The guidance was issued in response to a recent federal appeals court ruling upholding a Fredericksburg City Council policy against opening council meetings with prayers that mention Jesus.

The directive does not apply to chaplains in private venues such as funerals or in counseling grieving troopers or their loved ones.

The chaplain program is voluntary and was begun in 1979 to give State Police personnel with religious training an opportunity to spiritually counsel department employees and their families.

Griffith's release blasted Flaherty as well as the administration of Gov. Timothy M. Kaine, a former Roman Catholic missionary who remains active in the church.

"For those of us who understand the importance of religion in American life and value the free expression of religion as one of our essential rights, the Kaine administration's directive is disappointing and disheartening," Griffith wrote in the release.

Griffith and Del. Charles W. Carrico, R-Grayson and a former trooper, promised legislation in January to reverse the directive. Carrico is also preparing a Web site to publicize the controversy and offer an online petition calling upon Kaine to reverse the directive.

"Colonel Flaherty needs to abandon this attack on Christianity," Carrico said. He said the administration had bowed to "political correctness" by issuing the directive even though there had been no complaints about the chaplains' prayers.

"It aggravates me when public servants act unilaterally out of a supposed fear of getting a complaint instead of actually having to deal with one," he said in Griffith's release.

In a statement Flaherty issued Wedneday, he said his policy "respects those chaplains whose convictions and beliefs are in conflict" with the directive, and they have the opportunity to decline to participated in department-sanctioned public events.

Kaine's office said the House's Republican leadership was making the faith of Virginia's first Catholic governor grist for an election year.

"The governor is a man of faith and he has dedicated his life to that service," said press secretary Gordon Hickey. "It is disappointing that Del. Griffith would make such a political attack on Gov. Kaine about his faith."

Hickey said Kaine does not fault Flaherty because the directive aligns department policy with the 4th U.S. Circuit Court of Appeals' unanimous July decision. The Richmond-based appeals court is among the nation's most conservative.
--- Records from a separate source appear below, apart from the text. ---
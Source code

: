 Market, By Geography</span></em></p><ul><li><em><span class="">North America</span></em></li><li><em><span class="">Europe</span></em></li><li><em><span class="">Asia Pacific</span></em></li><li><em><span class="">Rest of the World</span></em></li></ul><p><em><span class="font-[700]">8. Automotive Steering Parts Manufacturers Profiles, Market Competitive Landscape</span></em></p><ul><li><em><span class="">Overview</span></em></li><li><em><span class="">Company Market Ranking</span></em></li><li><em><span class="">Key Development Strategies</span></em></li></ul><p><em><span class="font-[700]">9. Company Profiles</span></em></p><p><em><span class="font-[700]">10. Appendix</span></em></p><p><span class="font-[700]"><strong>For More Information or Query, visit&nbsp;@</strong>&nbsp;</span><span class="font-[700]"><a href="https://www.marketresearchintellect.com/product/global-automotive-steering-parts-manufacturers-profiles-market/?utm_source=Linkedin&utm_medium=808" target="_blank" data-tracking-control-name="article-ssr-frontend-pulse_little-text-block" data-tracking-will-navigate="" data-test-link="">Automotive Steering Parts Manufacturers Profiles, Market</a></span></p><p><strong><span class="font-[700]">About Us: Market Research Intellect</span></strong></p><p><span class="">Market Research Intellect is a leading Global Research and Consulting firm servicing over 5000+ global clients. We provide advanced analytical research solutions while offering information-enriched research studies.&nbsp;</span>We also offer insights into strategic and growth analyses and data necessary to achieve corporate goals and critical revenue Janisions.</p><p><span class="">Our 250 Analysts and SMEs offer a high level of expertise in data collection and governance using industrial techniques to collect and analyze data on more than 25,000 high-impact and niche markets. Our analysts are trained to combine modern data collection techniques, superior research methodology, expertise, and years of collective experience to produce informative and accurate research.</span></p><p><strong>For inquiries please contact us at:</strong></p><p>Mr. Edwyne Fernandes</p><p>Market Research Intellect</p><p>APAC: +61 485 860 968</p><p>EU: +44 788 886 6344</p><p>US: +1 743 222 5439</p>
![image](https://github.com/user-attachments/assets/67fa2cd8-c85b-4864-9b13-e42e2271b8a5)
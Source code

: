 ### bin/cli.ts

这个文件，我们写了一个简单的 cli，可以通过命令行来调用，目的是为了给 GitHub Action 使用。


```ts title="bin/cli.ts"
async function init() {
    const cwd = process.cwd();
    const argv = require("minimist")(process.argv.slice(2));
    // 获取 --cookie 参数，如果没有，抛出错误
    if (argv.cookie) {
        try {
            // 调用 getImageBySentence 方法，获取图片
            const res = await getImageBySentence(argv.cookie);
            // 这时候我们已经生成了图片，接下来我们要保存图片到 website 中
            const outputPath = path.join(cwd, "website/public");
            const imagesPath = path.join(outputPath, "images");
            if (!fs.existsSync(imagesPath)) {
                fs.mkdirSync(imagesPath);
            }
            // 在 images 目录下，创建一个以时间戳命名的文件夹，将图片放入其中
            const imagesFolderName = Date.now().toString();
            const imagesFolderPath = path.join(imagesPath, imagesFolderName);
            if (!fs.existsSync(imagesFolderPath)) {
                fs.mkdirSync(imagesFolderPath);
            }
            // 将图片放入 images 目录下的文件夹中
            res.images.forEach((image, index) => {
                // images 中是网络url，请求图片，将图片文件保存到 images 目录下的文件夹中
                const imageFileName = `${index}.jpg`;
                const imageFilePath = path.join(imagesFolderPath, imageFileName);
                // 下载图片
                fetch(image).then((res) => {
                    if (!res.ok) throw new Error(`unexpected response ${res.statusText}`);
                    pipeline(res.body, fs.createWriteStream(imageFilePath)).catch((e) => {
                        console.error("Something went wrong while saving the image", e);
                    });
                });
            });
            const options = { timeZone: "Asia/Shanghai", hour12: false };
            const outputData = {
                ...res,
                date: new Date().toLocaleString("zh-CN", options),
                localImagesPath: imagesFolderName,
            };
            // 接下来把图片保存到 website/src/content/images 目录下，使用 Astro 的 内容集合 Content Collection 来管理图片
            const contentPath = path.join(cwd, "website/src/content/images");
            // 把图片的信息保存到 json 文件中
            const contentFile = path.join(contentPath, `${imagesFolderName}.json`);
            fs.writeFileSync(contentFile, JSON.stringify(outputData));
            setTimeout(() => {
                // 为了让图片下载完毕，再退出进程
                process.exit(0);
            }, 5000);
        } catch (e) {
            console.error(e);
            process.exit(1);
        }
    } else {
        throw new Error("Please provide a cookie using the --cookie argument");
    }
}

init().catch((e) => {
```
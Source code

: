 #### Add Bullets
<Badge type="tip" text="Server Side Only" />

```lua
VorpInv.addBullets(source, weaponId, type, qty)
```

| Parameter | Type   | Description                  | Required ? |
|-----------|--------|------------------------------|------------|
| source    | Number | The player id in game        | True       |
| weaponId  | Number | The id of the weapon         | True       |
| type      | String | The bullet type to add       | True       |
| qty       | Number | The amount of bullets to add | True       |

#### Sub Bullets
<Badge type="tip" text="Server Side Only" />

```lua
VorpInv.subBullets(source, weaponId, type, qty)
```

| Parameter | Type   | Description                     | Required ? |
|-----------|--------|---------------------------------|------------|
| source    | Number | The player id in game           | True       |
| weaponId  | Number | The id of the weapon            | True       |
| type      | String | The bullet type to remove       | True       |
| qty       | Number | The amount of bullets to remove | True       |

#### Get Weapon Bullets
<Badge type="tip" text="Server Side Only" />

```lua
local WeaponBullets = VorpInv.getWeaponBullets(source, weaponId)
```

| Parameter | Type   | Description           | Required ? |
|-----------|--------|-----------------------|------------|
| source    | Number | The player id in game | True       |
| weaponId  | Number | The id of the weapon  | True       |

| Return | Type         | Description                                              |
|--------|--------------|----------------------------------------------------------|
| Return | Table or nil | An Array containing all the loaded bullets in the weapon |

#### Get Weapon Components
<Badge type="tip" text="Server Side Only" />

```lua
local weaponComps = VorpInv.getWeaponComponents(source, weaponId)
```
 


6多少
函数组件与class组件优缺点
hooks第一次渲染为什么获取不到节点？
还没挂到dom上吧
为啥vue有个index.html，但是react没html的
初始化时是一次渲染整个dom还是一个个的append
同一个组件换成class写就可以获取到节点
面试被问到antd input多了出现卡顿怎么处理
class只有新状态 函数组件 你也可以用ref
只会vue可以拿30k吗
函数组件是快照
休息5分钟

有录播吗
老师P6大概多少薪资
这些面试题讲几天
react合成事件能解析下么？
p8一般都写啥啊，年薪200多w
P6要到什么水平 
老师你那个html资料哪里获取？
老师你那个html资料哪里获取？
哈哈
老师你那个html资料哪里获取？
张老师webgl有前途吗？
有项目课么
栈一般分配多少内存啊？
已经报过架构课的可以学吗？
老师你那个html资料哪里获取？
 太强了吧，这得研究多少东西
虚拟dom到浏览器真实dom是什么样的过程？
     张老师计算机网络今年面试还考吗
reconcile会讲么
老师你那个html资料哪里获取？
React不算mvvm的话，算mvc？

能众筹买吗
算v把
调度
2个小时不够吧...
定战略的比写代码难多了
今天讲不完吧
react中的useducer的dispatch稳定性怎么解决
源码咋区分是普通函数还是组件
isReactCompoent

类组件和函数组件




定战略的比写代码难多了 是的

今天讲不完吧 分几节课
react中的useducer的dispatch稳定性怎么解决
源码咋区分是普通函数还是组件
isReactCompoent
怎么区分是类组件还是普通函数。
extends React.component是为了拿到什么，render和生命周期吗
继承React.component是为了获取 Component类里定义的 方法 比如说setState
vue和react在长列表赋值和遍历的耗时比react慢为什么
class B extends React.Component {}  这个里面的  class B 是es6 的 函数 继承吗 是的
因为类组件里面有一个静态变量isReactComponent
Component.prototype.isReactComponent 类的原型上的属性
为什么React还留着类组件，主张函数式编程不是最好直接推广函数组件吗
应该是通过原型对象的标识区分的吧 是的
The ruling came in a lawsuit filed by Fredericksburg Councilman Hashmel Turner, who claimed that the Council's nonsectarian prayer policy violated his First Amendment rights to freedom of speech and religion.

The three judges disagreed with Turner, ruling that he was not forced to offer a prayer that violated his religious tenets. Turner had the chance to pray on behalf of the government, the court said, but was not willing to do so within the government's guidelines.

The Rutherford Institute, which represented Turner, will appeal the ruling to the Supreme Court, said John Whitehead, president of the Charlottsville-based civil liberties group that focuses on First Amendment and religious freedom issues.

"This is the government telling people how to pray," he said in a telephone interview Wednesday.

"There are a lot of Christians as well as Jews and Muslims I deal with who say they have to begin or end a prayer in a specific way or it's not a valid prayer," Whitehead said.